Yes, we're all focused on figuring out who the best NBA players will be out of the outstanding collegiate athletes that appear on mock drafts everywhere. The path is simple: excel at high school, go to a good college, excel there, then play in the NBA.

But 265 players on NBA rosters at the end of last season spent time in the NBA's minor league, the G-League. That's 53 percent of NBA players who had a much rockier path to achieving their dreams than they expected.

It's those players that the Utah Jazz hope to find this weekend. The Jazz are hosting their annual free-agent minicamp, in which 32 players get three practices on Friday and Saturday to show the Jazz that they belong in the NBA.

Take Royce O'Neale, who used his 2016 mini-camp performance to catapult himself into a three-year contract with the Jazz.
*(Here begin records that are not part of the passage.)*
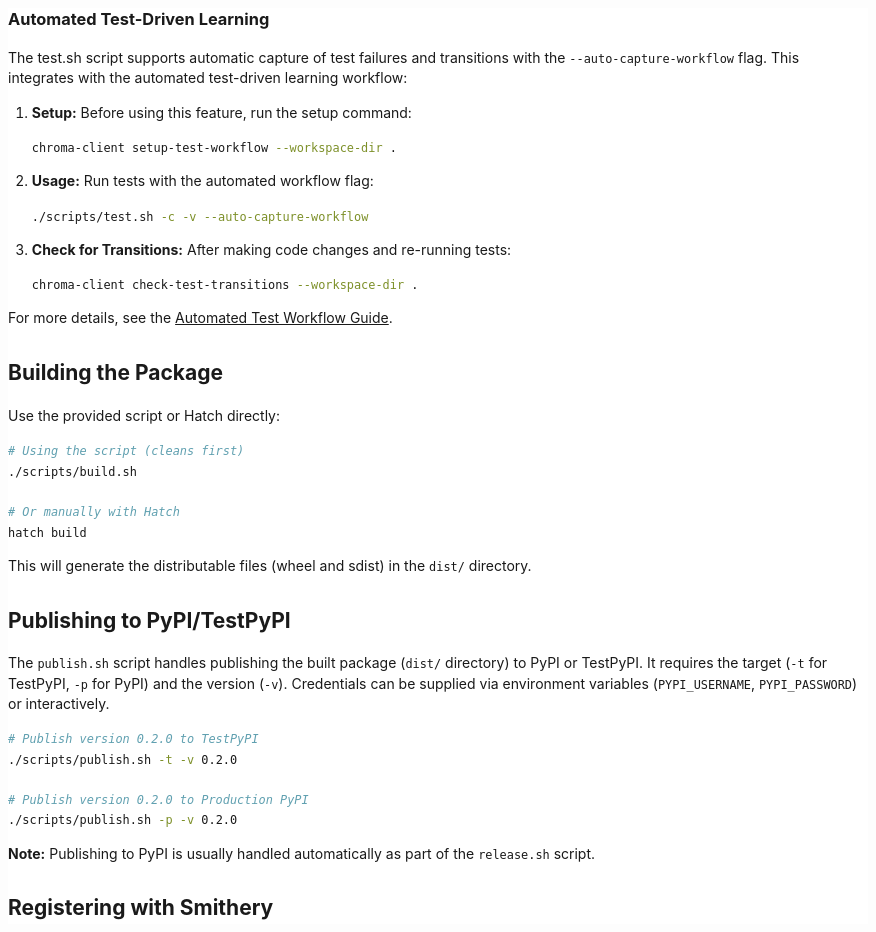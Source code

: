 ### Automated Test-Driven Learning

The test.sh script supports automatic capture of test failures and transitions with the `--auto-capture-workflow` flag. This integrates with the automated test-driven learning workflow:

1. **Setup:** Before using this feature, run the setup command:

   ```bash
   chroma-client setup-test-workflow --workspace-dir .
   ```

2. **Usage:** Run tests with the automated workflow flag:

   ```bash
   ./scripts/test.sh -c -v --auto-capture-workflow
   ```

3. **Check for Transitions:** After making code changes and re-running tests:

   ```bash
   chroma-client check-test-transitions --workspace-dir .
   ```

For more details, see the [Automated Test Workflow Guide](usage/automated_test_workflow.md).

## Building the Package

Use the provided script or Hatch directly:

```bash
# Using the script (cleans first)
./scripts/build.sh

# Or manually with Hatch
hatch build
```

This will generate the distributable files (wheel and sdist) in the `dist/` directory.

## Publishing to PyPI/TestPyPI

The `publish.sh` script handles publishing the built package (`dist/` directory) to PyPI or TestPyPI. It requires the target (`-t` for TestPyPI, `-p` for PyPI) and the version (`-v`). Credentials can be supplied via environment variables (`PYPI_USERNAME`, `PYPI_PASSWORD`) or interactively.

```bash
# Publish version 0.2.0 to TestPyPI
./scripts/publish.sh -t -v 0.2.0

# Publish version 0.2.0 to Production PyPI
./scripts/publish.sh -p -v 0.2.0
```

**Note:** Publishing to PyPI is usually handled automatically as part of the `release.sh` script.

## Registering with Smithery
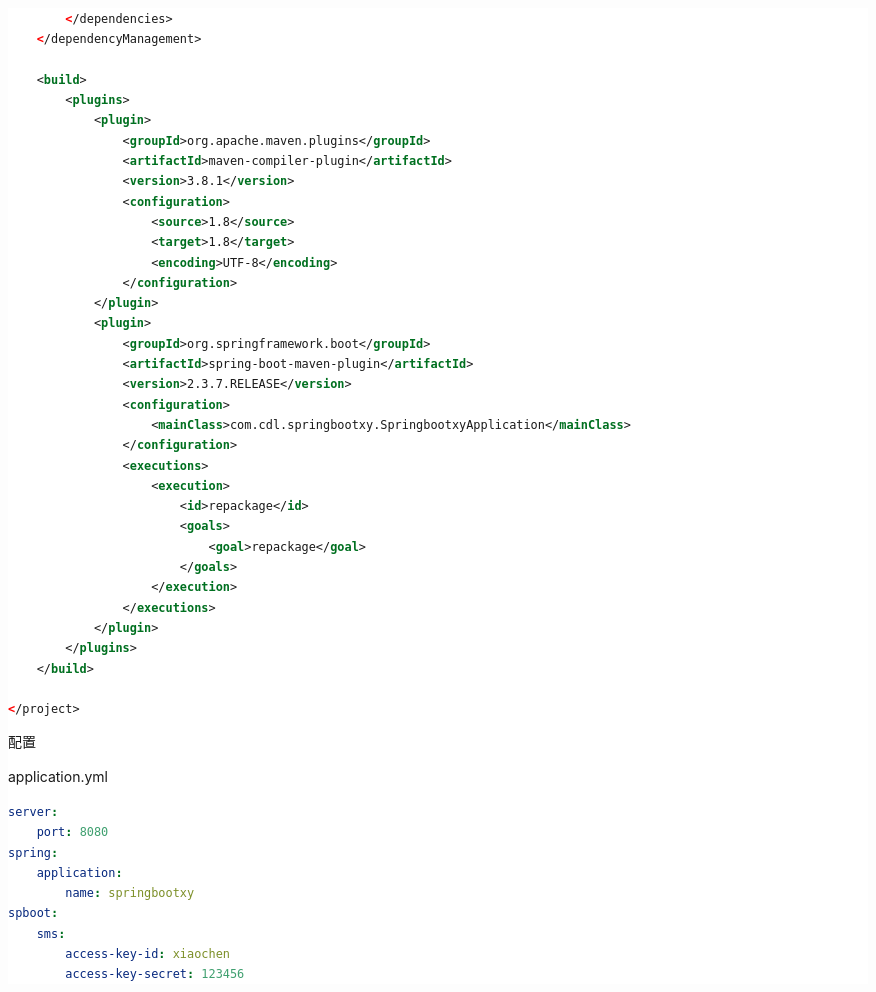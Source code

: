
 ```xml
        </dependencies>
    </dependencyManagement>
 
    <build>
        <plugins>
            <plugin>
                <groupId>org.apache.maven.plugins</groupId>
                <artifactId>maven-compiler-plugin</artifactId>
                <version>3.8.1</version>
                <configuration>
                    <source>1.8</source>
                    <target>1.8</target>
                    <encoding>UTF-8</encoding>
                </configuration>
            </plugin>
            <plugin>
                <groupId>org.springframework.boot</groupId>
                <artifactId>spring-boot-maven-plugin</artifactId>
                <version>2.3.7.RELEASE</version>
                <configuration>
                    <mainClass>com.cdl.springbootxy.SpringbootxyApplication</mainClass>
                </configuration>
                <executions>
                    <execution>
                        <id>repackage</id>
                        <goals>
                            <goal>repackage</goal>
                        </goals>
                    </execution>
                </executions>
            </plugin>
        </plugins>
    </build>
 
</project>
```

配置

application.yml

```yaml
server:
    port: 8080
spring:
    application:
        name: springbootxy
spboot:
    sms:
        access-key-id: xiaochen
        access-key-secret: 123456
```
Here's a quick run-down of O'Neale's pre-Jazz career:

  • Was recruited by no major collegiate programs coming out of Harker Heights High School, so signed with the University of Denver in the Sun Belt Conference.
  • At Denver, he averaged 10 points per game in his two years there.
  • O'Neale transferred to Baylor to be closer to a family member who was suffering from an illness. At Baylor, in his senior season, he averaged 10 points per game.
  • When invited to the Portsmouth Invitational Tournament, he shot 30 percent from the field and averaged 6.7 points per game. He wasn't ranked in the top 100 of any draft analysis I could find.
  • He went overseas, to Germany for one season, then Spain the next, and averaged eight points per game in both seasons.
  • And when coming back to the states in the offseasons, he averaged 6.4 points per game in 16 summer league games.
Scoring obviously isn't everything for NBA prospects, but you understand how O'Neale was overlooked. At every level, he's been a role player. But after securing his invite to the Jazz's mini-camp, O'Neale's performance blew away the Jazz's talent evaluators.

"His playmaking, his ability to make decisions, read the floor, his ability to pass with both hands in the pick and roll" all stood out, according to Bart Taylor, Jazz vice president of basketball operations. "We looked back on it, and he was the guy who shot the best in the Jazz 100."

Fast forward to now, and O'Neale averaged 24 minutes per game in a highly successful playoff run for the Jazz, and spent a lot of time guarding superstars like Paul George, Russell Westbrook and James Harden. As O'Neale does, he averaged 7.1 points per game. This time, it's just at the highest level.

"Royce is a great story," Taylor said. "We like to say it puts pressure on us to find another one."

That story is used to full advantage for the Jazz, who tell the incoming minicamp players about O'Neale's success. That leads to ravenous competition among the 32 men, with some of the most physical battles you'll see or hear on a basketball floor. A couple of players after Friday morning's practice came away bleeding, and Taylor called the workouts "intense."

They're much more so than the average NBA draft workout, which usually features at least a player or two who doesn't give the effort or energy that Jazz coaches like to see. Many of the draft prospects have been the best player on their basketball team their whole lives. The free-agent minicamp players have all essentially been told they're not good enough to play in the NBA. They rage against the dying of the light.

But there are victors in these wars.

"There's three to four guys out here that will play in the NBA, and we've got to find them," Taylor said. "We'll see how they do over the course of three practices, and hopefully one of them becomes Royce."